Dopo aver creato un falso profilo Facebook, intestato a una tale “Grazia”, una donna di Trepuzzi (In provincia di Lecce) avrebbe accusato una sua compaesana, indicata con il nickname di “Fragolina” di essere andata al letto con il marito facendosi pagare 100 euro a prestazione.  Oltre a quello di suo marito la donna avrebbe fatto il nome e cognome di decine di altri uomini residenti nello stesso comune, che avrebbero avuto rapporti sessuali con la donna.

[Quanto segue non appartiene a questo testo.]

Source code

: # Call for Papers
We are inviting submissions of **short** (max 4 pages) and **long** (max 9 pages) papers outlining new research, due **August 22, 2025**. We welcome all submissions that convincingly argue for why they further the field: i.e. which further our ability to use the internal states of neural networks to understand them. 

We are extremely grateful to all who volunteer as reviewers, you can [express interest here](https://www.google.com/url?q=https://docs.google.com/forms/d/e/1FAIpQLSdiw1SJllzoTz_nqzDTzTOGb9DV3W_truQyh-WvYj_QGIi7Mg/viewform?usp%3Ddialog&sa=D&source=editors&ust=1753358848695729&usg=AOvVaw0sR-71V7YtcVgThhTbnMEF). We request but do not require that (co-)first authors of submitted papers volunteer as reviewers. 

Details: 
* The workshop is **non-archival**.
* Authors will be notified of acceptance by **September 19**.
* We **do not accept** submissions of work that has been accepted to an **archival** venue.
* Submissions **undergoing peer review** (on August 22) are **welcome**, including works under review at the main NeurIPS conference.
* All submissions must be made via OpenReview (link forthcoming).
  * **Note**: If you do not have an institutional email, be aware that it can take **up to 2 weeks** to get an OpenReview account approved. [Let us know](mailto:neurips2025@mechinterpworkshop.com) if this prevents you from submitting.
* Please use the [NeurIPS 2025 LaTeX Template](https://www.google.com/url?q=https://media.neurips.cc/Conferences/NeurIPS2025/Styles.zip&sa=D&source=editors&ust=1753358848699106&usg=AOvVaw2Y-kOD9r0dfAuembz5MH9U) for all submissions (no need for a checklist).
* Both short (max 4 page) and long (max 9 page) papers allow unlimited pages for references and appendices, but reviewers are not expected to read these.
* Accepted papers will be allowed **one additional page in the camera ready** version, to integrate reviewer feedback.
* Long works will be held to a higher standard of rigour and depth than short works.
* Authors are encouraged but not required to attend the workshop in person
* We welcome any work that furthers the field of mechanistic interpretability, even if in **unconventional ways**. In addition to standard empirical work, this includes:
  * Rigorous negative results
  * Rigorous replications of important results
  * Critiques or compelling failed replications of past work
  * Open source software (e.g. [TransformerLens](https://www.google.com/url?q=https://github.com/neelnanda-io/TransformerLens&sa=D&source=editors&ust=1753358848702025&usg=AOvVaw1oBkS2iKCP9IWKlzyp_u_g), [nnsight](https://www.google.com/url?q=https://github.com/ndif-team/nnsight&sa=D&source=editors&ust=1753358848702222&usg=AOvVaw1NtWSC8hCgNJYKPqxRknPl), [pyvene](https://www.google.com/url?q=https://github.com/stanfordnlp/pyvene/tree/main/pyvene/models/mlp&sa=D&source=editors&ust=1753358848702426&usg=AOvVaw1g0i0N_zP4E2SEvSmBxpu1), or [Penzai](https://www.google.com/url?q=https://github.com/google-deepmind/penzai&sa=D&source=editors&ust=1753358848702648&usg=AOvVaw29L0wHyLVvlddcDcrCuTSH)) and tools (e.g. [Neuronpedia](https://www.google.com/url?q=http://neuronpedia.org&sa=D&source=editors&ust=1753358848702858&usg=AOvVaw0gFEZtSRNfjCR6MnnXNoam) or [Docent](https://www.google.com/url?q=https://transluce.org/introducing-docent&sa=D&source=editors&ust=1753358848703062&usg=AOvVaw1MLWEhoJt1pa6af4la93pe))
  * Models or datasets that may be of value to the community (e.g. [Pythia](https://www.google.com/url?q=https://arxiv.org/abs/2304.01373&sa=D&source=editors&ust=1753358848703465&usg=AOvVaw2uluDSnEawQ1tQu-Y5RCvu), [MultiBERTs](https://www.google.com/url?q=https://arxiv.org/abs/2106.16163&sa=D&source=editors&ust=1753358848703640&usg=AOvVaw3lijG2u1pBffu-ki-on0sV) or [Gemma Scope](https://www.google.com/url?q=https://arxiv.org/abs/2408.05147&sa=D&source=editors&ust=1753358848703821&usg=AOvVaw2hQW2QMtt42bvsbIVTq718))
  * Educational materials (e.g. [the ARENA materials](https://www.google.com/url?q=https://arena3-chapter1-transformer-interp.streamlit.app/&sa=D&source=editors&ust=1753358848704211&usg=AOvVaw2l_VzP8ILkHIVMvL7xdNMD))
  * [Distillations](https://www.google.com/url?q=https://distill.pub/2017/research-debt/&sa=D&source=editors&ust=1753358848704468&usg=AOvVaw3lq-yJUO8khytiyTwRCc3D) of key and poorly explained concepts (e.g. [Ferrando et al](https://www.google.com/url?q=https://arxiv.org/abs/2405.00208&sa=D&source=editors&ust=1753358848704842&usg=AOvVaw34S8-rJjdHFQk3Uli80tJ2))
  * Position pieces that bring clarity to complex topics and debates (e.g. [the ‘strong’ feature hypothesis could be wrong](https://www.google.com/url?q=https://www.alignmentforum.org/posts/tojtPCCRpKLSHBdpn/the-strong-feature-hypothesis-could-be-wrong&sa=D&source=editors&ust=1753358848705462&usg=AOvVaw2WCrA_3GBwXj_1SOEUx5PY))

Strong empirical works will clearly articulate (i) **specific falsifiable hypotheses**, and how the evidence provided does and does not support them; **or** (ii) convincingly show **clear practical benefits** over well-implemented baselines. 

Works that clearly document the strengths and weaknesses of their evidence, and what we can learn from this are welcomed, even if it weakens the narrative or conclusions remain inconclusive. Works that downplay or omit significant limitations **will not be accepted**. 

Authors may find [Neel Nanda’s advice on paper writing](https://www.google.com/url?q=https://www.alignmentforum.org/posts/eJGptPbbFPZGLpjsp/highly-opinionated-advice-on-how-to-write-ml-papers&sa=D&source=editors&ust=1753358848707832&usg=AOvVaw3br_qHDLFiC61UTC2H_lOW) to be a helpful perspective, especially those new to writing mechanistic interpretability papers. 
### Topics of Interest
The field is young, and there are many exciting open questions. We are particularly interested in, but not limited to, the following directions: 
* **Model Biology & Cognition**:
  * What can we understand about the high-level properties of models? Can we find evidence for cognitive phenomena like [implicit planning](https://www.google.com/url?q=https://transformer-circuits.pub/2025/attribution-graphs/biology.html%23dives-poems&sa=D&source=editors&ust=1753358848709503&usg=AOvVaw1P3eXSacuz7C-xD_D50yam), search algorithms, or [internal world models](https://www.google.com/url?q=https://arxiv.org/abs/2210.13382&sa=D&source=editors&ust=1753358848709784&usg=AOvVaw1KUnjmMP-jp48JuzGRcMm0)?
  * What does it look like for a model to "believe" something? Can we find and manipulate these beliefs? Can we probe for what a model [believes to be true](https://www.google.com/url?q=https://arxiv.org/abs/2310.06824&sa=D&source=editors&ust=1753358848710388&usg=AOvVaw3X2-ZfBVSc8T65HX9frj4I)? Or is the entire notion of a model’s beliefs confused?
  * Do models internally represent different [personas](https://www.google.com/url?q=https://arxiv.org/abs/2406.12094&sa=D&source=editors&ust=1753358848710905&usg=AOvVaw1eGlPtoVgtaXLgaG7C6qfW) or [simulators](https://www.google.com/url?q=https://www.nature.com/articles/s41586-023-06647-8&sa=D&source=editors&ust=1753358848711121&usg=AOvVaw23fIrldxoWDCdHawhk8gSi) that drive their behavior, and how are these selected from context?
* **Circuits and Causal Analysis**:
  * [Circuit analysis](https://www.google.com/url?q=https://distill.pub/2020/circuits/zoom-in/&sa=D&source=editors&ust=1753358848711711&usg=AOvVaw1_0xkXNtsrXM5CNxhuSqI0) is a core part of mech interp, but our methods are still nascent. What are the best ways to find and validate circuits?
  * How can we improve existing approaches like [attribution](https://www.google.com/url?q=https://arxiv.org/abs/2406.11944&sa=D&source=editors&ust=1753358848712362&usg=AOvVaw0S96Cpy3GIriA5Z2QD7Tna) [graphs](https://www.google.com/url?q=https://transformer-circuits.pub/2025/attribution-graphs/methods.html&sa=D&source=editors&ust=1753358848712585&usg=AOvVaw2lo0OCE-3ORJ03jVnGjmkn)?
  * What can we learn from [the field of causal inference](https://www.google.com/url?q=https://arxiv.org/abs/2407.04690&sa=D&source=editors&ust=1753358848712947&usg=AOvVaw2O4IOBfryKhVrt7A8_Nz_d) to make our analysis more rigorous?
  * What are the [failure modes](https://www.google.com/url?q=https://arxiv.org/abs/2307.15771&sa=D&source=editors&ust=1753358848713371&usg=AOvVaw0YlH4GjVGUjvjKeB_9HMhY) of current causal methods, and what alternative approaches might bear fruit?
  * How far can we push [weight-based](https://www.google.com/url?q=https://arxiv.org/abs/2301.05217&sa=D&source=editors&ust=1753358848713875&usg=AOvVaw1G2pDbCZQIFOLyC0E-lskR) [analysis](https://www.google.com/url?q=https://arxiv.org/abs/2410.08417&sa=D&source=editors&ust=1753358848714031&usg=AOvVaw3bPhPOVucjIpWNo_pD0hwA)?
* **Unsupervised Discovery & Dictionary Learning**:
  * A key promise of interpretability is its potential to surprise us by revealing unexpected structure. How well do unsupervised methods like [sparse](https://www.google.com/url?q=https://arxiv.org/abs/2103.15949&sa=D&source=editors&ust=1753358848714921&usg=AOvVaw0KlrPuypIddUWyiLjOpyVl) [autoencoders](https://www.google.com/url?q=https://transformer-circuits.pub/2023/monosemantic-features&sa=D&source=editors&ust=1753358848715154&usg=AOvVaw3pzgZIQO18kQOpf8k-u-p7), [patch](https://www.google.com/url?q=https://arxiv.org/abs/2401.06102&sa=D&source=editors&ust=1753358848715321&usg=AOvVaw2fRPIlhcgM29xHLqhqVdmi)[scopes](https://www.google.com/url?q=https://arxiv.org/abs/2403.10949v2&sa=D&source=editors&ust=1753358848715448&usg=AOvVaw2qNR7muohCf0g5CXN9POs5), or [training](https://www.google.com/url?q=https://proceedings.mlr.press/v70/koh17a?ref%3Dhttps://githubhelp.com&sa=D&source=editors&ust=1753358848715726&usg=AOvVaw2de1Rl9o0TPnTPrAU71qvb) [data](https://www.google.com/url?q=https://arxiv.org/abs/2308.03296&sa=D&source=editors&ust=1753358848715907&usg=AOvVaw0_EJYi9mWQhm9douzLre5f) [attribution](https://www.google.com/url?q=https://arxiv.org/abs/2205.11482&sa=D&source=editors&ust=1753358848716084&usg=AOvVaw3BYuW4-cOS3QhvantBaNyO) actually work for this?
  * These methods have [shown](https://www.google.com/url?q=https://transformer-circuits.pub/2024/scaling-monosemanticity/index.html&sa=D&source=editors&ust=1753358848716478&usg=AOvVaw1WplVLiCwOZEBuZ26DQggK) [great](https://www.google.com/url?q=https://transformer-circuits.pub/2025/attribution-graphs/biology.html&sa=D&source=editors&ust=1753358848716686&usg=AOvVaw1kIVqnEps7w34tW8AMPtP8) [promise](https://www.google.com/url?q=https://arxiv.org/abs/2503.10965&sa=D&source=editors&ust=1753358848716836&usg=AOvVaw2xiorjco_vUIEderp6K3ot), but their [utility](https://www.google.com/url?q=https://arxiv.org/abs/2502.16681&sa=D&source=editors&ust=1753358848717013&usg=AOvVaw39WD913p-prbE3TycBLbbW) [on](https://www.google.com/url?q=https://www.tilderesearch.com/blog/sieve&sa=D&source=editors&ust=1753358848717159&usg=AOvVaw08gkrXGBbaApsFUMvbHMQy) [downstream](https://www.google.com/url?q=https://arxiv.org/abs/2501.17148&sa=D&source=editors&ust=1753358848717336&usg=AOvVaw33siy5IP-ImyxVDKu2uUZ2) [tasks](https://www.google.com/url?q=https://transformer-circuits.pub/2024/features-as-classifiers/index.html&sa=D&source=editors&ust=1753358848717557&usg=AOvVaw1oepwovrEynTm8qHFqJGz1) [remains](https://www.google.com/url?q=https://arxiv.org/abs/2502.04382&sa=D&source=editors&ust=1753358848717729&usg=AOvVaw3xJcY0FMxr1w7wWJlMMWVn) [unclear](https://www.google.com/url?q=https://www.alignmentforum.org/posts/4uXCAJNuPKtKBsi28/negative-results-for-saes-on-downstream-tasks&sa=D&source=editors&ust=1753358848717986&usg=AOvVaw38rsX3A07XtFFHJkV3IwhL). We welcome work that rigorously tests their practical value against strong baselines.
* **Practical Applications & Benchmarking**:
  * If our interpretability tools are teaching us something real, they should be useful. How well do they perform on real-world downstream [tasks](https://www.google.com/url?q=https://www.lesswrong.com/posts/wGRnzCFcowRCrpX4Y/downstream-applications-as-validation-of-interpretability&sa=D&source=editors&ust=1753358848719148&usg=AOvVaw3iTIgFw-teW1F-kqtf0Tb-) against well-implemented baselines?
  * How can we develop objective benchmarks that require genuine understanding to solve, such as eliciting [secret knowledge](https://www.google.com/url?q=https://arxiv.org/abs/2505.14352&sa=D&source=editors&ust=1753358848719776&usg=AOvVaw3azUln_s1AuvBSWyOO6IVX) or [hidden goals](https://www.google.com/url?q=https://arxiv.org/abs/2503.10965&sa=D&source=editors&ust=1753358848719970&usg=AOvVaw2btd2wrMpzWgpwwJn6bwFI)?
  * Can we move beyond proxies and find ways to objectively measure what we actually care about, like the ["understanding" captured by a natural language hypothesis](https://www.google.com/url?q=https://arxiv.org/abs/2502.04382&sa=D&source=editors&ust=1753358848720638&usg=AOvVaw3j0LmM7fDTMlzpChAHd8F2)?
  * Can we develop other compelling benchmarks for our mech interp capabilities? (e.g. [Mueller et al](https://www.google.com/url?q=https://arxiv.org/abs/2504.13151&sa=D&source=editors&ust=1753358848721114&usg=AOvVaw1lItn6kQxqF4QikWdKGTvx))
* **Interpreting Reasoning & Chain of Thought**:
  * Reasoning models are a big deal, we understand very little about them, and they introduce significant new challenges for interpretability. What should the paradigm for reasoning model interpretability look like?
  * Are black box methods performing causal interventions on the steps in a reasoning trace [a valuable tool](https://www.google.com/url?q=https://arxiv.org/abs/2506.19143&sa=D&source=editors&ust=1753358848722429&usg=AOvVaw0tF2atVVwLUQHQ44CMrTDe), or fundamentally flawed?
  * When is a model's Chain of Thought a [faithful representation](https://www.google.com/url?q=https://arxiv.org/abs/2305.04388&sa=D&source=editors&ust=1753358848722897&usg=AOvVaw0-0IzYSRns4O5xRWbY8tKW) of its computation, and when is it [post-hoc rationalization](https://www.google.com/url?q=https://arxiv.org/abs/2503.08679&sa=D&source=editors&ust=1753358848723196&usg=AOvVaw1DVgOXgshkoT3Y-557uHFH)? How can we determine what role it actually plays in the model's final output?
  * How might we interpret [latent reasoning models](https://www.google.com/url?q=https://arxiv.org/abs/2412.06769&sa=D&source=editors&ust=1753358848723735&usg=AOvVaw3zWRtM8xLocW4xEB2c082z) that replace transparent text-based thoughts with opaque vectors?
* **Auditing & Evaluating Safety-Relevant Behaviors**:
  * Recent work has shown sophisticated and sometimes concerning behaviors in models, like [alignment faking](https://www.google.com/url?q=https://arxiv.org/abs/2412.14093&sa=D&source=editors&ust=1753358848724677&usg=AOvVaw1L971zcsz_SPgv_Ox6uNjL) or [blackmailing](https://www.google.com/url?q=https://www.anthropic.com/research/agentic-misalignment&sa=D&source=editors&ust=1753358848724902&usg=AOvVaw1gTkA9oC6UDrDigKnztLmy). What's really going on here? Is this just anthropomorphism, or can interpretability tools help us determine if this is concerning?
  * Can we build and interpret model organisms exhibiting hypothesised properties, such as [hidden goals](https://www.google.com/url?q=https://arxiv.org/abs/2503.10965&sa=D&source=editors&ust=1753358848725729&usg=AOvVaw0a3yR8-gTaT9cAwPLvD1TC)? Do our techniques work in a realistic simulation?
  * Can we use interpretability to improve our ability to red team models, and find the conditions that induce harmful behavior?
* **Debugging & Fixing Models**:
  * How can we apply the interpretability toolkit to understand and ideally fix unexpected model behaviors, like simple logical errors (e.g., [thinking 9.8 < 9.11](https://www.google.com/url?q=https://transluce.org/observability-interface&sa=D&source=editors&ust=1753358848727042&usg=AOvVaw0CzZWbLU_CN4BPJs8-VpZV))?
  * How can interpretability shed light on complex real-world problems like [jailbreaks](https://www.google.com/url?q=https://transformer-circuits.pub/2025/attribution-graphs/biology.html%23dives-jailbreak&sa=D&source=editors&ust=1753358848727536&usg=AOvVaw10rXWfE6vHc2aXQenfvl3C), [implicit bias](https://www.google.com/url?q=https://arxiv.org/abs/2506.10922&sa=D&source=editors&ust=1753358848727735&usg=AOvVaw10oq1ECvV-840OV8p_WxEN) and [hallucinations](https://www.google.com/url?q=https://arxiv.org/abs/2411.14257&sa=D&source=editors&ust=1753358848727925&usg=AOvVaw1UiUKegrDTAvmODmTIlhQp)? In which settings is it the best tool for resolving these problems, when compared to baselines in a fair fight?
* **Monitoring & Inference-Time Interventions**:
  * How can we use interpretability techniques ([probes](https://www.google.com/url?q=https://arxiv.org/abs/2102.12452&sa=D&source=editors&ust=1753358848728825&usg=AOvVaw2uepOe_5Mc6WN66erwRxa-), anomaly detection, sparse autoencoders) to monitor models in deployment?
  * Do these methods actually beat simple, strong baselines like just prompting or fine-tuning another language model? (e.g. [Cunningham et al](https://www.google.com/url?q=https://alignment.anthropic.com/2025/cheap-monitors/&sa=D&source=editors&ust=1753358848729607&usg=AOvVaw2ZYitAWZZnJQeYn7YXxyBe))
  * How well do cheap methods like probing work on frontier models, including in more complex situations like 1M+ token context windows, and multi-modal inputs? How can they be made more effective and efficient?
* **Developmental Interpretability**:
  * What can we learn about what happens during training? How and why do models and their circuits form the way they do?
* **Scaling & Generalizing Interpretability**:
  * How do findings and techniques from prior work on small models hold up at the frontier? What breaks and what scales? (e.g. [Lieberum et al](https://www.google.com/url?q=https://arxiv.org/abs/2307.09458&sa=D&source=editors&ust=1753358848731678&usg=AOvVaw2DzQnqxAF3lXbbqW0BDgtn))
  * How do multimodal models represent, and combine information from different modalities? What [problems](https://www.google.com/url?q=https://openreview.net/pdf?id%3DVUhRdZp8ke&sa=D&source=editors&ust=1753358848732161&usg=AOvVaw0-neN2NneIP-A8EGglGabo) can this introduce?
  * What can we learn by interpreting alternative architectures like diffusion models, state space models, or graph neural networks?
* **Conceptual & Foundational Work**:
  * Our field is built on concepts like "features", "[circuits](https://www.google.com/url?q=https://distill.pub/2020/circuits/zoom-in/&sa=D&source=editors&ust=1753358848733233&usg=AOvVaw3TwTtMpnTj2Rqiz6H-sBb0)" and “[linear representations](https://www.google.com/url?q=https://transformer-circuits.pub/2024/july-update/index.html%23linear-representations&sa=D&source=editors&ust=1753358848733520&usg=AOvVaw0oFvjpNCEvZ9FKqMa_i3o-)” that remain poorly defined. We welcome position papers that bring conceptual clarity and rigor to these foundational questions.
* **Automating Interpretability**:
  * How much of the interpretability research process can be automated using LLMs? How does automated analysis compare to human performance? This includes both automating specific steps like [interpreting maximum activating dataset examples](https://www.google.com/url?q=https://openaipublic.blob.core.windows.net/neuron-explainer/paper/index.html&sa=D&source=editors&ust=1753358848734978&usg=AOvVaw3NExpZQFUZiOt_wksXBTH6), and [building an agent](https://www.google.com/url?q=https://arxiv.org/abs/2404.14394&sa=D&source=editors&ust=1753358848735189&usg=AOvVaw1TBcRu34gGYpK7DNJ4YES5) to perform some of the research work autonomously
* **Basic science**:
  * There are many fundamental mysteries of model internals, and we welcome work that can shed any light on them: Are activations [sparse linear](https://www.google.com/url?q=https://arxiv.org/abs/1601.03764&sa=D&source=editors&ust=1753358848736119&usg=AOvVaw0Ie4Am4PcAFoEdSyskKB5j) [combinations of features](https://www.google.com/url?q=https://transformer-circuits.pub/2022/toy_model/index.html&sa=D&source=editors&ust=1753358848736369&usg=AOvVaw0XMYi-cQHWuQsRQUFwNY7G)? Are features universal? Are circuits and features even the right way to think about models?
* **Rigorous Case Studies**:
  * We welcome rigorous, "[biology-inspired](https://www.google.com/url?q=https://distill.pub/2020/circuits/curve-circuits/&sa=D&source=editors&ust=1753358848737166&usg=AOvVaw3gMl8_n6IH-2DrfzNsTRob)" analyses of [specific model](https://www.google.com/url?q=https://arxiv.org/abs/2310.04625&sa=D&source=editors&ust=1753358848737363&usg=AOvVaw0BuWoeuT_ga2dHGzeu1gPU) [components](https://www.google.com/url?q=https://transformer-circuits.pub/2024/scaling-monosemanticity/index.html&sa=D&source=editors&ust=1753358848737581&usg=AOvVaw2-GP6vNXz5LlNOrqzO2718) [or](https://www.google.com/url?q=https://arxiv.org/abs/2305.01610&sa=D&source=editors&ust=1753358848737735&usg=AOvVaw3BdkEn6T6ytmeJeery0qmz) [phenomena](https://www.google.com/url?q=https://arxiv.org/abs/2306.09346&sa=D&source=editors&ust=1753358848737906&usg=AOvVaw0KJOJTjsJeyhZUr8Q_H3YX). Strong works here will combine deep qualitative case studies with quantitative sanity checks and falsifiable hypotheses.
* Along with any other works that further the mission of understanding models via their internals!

La storia risale a due anni fa ed è oggetto di un’inchiesta portata avanti dai carabinieri e dal pm leccese Carmen Ruggero:  “Fragolina” raccontò agli inquirenti di essere stata costretta dal marito a partecipare a diversi scambi di coppia, iscrivendosi su siti specializzati e pubblicando inserzioni ad hoc, ricevendo pressioni dal marito che l’avrebbe in sostanza obbligata a prostituirsi, arrivando a molestarla sul luogo di lavoro, anche dopo la separazione. Da qui l’accusa di stalking e induzione e sfruttamento della prostituzione rivolta all’uomo. A distanza di un anno la vicenda è tornata di interesse, dopo la pubblicazione dell’elenco dei cittadini di Trepuzzi  che avrebbero fatto sesso a pagamento con la donna, e di un video porno che ritrae la donna assieme a un giovane.